## [Task brief]
Return every line from the one with "Un**fucking** real" through the one with "don't need invitations", inclusive, exactly as it appears below.

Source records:
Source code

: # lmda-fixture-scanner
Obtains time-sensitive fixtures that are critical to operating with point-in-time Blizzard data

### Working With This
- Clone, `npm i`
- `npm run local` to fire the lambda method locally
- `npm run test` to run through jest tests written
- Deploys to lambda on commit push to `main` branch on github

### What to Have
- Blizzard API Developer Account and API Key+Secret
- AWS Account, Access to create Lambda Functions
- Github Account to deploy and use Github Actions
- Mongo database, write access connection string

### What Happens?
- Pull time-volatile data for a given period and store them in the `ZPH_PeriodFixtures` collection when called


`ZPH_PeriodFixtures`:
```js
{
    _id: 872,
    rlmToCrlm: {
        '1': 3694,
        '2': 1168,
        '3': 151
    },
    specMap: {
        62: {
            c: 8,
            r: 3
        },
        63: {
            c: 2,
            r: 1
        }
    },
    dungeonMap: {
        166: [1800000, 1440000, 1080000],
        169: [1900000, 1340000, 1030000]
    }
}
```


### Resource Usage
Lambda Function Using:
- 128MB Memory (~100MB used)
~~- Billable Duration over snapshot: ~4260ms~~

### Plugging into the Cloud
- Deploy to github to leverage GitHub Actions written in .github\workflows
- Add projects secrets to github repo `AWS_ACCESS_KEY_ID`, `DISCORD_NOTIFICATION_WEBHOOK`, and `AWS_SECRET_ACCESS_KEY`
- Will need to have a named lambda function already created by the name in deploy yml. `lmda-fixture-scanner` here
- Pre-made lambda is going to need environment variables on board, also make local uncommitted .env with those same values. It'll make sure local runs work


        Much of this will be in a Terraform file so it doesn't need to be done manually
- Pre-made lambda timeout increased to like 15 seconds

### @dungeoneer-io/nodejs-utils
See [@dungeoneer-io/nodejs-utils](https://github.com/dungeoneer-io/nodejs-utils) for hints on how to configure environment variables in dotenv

==

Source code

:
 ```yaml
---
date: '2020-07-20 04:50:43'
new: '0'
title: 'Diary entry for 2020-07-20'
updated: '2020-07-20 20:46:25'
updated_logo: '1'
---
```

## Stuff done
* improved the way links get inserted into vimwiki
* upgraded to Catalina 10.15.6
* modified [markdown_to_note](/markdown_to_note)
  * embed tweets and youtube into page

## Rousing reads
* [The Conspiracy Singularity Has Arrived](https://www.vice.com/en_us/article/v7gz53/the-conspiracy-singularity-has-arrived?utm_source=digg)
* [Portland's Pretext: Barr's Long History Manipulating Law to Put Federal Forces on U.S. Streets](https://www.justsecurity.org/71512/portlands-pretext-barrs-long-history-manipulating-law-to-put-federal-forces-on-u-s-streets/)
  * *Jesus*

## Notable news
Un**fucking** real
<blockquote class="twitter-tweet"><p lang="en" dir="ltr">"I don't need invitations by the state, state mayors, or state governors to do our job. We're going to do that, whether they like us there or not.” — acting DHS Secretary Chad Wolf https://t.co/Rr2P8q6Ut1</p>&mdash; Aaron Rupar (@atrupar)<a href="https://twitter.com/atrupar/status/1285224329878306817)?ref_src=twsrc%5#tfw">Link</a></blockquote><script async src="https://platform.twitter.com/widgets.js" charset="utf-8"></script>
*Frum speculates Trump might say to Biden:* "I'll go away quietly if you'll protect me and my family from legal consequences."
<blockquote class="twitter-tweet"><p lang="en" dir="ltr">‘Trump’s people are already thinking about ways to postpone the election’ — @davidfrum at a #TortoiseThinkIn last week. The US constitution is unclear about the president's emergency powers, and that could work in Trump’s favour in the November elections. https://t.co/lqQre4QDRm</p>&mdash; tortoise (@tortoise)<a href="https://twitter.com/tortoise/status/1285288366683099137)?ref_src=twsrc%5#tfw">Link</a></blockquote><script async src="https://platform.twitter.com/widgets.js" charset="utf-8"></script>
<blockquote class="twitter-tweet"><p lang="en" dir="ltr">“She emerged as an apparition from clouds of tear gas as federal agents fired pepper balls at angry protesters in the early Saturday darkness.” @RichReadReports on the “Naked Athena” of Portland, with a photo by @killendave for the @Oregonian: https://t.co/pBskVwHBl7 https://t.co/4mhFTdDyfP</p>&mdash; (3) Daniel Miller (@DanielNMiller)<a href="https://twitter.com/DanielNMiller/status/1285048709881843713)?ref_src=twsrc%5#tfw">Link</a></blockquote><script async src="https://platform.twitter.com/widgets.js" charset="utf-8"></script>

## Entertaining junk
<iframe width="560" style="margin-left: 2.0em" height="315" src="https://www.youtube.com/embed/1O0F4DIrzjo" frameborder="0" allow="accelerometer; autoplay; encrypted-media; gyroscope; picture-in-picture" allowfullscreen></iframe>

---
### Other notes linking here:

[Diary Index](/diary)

## [Solution to the exercise]
Un**fucking** real
<blockquote class="twitter-tweet"><p lang="en" dir="ltr">"I don't need invitations by the state, state mayors, or state governors to do our job. We're going to do that, whether they like us there or not.” — acting DHS Secretary Chad Wolf https://t.co/Rr2P8q6Ut1</p>&mdash; Aaron Rupar (@atrupar)<a href="https://twitter.com/atrupar/status/1285224329878306817)?ref_src=twsrc%5#tfw">Link</a></blockquote><script async src="https://platform.twitter.com/widgets.js" charset="utf-8"></script>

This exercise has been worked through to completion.